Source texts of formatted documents
◆ ◆ ◆ ◆ ◆ ◆ ◆
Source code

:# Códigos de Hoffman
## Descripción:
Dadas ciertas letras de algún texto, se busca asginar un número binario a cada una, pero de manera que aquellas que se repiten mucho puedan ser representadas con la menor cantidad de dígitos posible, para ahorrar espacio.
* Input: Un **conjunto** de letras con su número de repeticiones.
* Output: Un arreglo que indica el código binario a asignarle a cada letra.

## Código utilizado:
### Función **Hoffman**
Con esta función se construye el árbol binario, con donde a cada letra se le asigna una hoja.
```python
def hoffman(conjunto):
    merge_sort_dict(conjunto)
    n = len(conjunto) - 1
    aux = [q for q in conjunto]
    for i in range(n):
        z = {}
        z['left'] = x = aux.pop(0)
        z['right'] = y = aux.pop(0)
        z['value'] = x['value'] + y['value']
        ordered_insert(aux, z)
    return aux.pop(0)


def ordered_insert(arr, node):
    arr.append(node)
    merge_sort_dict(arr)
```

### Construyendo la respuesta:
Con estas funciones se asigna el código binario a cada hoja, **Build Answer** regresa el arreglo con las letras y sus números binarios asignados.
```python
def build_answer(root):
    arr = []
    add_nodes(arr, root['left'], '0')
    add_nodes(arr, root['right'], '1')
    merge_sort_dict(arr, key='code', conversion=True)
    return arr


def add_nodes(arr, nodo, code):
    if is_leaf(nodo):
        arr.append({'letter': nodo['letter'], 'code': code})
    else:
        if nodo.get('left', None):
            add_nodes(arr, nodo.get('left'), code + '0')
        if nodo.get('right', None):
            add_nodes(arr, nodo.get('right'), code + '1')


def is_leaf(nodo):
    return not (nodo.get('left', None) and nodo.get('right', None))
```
◆ ◆ ◆ ◆ ◆ ◆ ◆
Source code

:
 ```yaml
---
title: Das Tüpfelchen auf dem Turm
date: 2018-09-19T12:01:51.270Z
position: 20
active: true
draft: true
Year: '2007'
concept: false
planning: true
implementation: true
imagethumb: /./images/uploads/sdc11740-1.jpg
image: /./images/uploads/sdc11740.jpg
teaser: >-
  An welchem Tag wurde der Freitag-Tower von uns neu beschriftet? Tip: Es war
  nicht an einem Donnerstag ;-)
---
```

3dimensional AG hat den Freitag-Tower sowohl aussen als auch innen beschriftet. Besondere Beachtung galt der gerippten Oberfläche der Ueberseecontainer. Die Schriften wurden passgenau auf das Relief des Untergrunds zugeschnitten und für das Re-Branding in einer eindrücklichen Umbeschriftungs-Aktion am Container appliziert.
◆ ◆ ◆ ◆ ◆ ◆ ◆
→ **Directions**
Some of the data mentions "letras". Copy every line where it does.

→ **Answer to this exercise**
Dadas ciertas letras de algún texto, se busca asginar un número binario a cada una, pero de manera que aquellas que se repiten mucho puedan ser representadas con la menor cantidad de dígitos posible, para ahorrar espacio.
* Input: Un **conjunto** de letras con su número de repeticiones.
Con estas funciones se asigna el código binario a cada hoja, **Build Answer** regresa el arreglo con las letras y sus números binarios asignados.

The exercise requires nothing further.